HOW TO COMPLETE THIS TASK
Up to and including the line with "встроены в TypeScript?</a><br>", restate every line of the records below word for word, from the first line on, leaving out the pictures.

MATERIAL FOR THE TASK
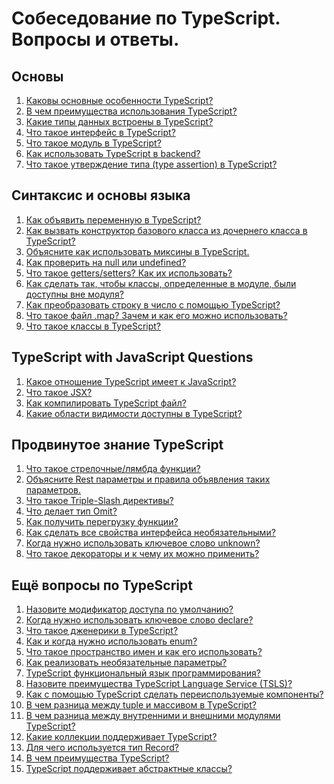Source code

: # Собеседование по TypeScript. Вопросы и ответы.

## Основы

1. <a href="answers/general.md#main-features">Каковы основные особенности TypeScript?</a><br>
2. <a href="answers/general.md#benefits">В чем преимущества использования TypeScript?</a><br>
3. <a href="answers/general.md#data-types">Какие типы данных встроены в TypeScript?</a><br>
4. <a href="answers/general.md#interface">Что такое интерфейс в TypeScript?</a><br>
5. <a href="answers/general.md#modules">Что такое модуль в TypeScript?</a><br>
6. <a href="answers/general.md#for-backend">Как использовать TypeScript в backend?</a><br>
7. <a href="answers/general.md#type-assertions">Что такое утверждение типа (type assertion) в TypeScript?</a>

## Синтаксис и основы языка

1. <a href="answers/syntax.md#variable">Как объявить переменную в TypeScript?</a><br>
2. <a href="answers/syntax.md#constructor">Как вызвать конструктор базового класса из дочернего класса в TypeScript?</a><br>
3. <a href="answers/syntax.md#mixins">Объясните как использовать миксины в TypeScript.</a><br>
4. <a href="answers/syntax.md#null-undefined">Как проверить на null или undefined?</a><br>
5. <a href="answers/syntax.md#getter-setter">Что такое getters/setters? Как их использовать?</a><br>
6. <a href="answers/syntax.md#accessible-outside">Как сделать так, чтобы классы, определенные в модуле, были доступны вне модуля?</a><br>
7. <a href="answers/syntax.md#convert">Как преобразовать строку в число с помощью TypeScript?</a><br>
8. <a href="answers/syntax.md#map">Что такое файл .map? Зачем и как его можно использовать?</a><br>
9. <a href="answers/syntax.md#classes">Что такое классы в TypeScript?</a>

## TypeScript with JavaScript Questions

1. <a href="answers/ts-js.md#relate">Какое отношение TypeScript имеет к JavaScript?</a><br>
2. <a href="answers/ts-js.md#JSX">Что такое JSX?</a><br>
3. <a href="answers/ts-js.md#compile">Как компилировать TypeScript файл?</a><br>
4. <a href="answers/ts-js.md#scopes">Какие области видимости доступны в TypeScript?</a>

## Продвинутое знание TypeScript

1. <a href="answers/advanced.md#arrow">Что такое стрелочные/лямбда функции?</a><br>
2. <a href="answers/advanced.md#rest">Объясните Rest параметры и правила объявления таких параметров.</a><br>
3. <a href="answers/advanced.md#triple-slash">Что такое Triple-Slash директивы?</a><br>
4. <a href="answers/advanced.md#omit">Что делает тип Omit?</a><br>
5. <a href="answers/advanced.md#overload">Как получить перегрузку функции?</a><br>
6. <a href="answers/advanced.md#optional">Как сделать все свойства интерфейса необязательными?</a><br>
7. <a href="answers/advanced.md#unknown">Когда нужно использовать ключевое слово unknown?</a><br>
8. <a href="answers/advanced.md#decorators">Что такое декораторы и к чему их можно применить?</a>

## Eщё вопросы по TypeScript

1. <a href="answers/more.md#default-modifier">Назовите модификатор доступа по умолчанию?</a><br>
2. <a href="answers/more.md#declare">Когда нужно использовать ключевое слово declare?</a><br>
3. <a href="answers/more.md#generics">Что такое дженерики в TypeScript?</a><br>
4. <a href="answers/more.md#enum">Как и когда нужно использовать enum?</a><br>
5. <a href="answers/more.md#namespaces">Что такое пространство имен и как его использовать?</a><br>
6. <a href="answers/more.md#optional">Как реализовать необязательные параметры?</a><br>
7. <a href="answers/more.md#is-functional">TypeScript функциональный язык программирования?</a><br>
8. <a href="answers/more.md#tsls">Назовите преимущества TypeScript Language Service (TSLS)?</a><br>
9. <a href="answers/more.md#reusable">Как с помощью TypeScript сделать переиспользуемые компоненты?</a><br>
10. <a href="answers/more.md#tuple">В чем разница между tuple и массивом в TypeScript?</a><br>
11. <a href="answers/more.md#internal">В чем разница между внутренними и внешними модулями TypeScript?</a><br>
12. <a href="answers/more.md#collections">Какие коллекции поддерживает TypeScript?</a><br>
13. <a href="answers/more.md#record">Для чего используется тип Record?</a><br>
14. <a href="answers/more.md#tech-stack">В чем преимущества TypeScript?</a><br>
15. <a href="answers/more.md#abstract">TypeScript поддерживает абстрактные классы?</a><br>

EXERCISE SOLUTION
Source code

: # Собеседование по TypeScript. Вопросы и ответы.

## Основы

1. <a href="answers/general.md#main-features">Каковы основные особенности TypeScript?</a><br>
2. <a href="answers/general.md#benefits">В чем преимущества использования TypeScript?</a><br>
3. <a href="answers/general.md#data-types">Какие типы данных встроены в TypeScript?</a><br>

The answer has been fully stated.